MALIBU, Calif. (FOX 11) - Severe weather that moved into Southern California on Thursday prompted multiple Los Angeles County beaches to close.
Over the public address system, Seal Beach Lifeguard Mike Diller announces, "Attention on the beach, attention on the beach. The beach is now safe to reenter... the beach is open. Once again, the beach is now open."
Two hours earlier it was a different announcement. Lightning caused lifeguards to close the beach for 30 minutes and every time there was more lightning the clock would start all over again for another 30 minutes until it was safe enough to open the beach. It took two hours before Diller could let everyone back.
Capt. Chris Pierce with Seal Beach lifeguards says that with regard to lightning, "The danger is as people are out on the beach, they're on the sand which is traditionally a flat area they're going to be the highest point in the area so, if the lightning comes in that's what it's going to seek out as the high point. If its a person they could hit a direct strike and if it hits the sand that can conduct over and that can electrocute the people in the area."
It's why Steven Wilson was chased off the beach. He came out to take a few pictures. And, he understood.
Wilson telling FOX 11 News, "Of course, you don't want to get hit by lightning."
Though surfer Robert Henderson didn't seem concerned. He and his friend Chad Bard got chased out and when it beach reopened they were the first two we saw head for the water.
The rain was heavy. The lightning sporadic. Nearby we saw a public works crew siphoning out pooling water to protect nearby condos. Mission accomplished.
But, just yards away up in the lifeguard tower all eyes were on the beach, the water, and the sky. In fact, because this was a hard closure, we weren't even allowed on the beach so, with the ocean and all in our background we safely tucked ourselves inside one of the garages of the lifeguard station. Pierce says it's "always about safety" which is why the lifeguards also have to stay out of harm's way during such temporary closures.

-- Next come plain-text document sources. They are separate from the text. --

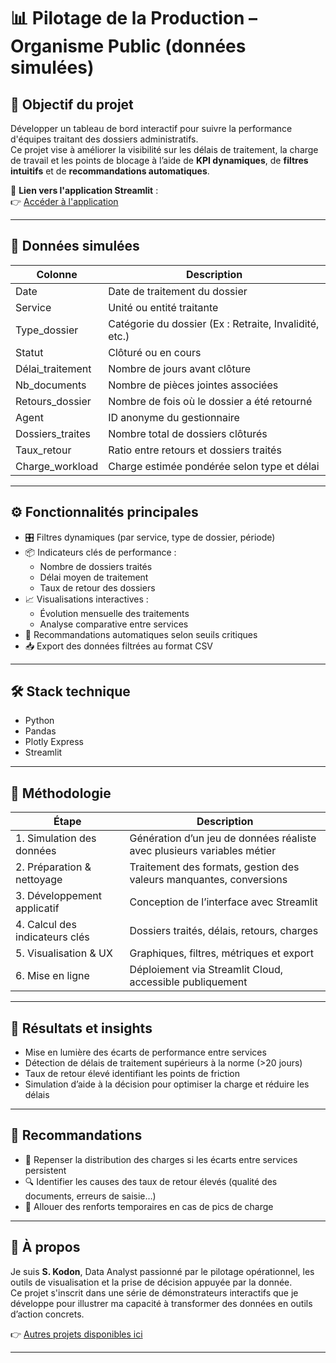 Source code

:# 📊 Pilotage de la Production – Organisme Public (données simulées)

## 🎯 Objectif du projet  
Développer un tableau de bord interactif pour suivre la performance d'équipes traitant des dossiers administratifs.  
Ce projet vise à améliorer la visibilité sur les délais de traitement, la charge de travail et les points de blocage à l’aide de **KPI dynamiques**, de **filtres intuitifs** et de **recommandations automatiques**.

🔗 **Lien vers l'application Streamlit** :  
👉 [Accéder à l'application](https://pilotage-appuction-cnav-aenhnxkzdjkwnqfcpcleid.streamlit.app/)

---

## 📁 Données simulées

| Colonne              | Description                                                        |
|----------------------|--------------------------------------------------------------------|
| Date                 | Date de traitement du dossier                                      |
| Service              | Unité ou entité traitante                                          |
| Type_dossier         | Catégorie du dossier (Ex : Retraite, Invalidité, etc.)             |
| Statut               | Clôturé ou en cours                                                |
| Délai_traitement     | Nombre de jours avant clôture                                      |
| Nb_documents         | Nombre de pièces jointes associées                                 |
| Retours_dossier      | Nombre de fois où le dossier a été retourné                        |
| Agent                | ID anonyme du gestionnaire                                         |
| Dossiers_traites     | Nombre total de dossiers clôturés                                  |
| Taux_retour          | Ratio entre retours et dossiers traités                            |
| Charge_workload      | Charge estimée pondérée selon type et délai                        |

---

## ⚙️ Fonctionnalités principales

- 🎛️ Filtres dynamiques (par service, type de dossier, période)
- 📦 Indicateurs clés de performance :
  - Nombre de dossiers traités
  - Délai moyen de traitement
  - Taux de retour des dossiers
- 📈 Visualisations interactives :
  - Évolution mensuelle des traitements
  - Analyse comparative entre services
- 🧠 Recommandations automatiques selon seuils critiques
- 📥 Export des données filtrées au format CSV

---

## 🛠️ Stack technique

- Python  
- Pandas  
- Plotly Express  
- Streamlit  

---

## 🧠 Méthodologie

| Étape                             | Description                                                                 |
|----------------------------------|-----------------------------------------------------------------------------|
| 1. Simulation des données        | Génération d’un jeu de données réaliste avec plusieurs variables métier     |
| 2. Préparation & nettoyage       | Traitement des formats, gestion des valeurs manquantes, conversions         |
| 3. Développement applicatif      | Conception de l’interface avec Streamlit                                    |
| 4. Calcul des indicateurs clés   | Dossiers traités, délais, retours, charges                                  |
| 5. Visualisation & UX            | Graphiques, filtres, métriques et export                                    |
| 6. Mise en ligne                 | Déploiement via Streamlit Cloud, accessible publiquement                    |

---

## 📌 Résultats et insights

- Mise en lumière des écarts de performance entre services
- Détection de délais de traitement supérieurs à la norme (>20 jours)
- Taux de retour élevé identifiant les points de friction
- Simulation d’aide à la décision pour optimiser la charge et réduire les délais

---

## 💬 Recommandations

- 📍 Repenser la distribution des charges si les écarts entre services persistent  
- 🔍 Identifier les causes des taux de retour élevés (qualité des documents, erreurs de saisie…)  
- 👥 Allouer des renforts temporaires en cas de pics de charge  

---

## 👤 À propos

Je suis **S. Kodon**, Data Analyst passionné par le pilotage opérationnel, les outils de visualisation et la prise de décision appuyée par la donnée.  
Ce projet s'inscrit dans une série de démonstrateurs interactifs que je développe pour illustrer ma capacité à transformer des données en outils d’action concrets.

👉 [Autres projets disponibles ici](https://github.com/Samadkod)

---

Says Pierce, "We pull our lifeguards off of the beach. After they make the notifications and clear the beach at that point they can sit up in our observation tower which is the third floor of our building. They'll keep an eye out for people as they go towards the beach. We can make a PA or public address to notify them of the closure. If they don't respond we can have a lifeguard out in a truck to make contact with them to make sure the public is okay."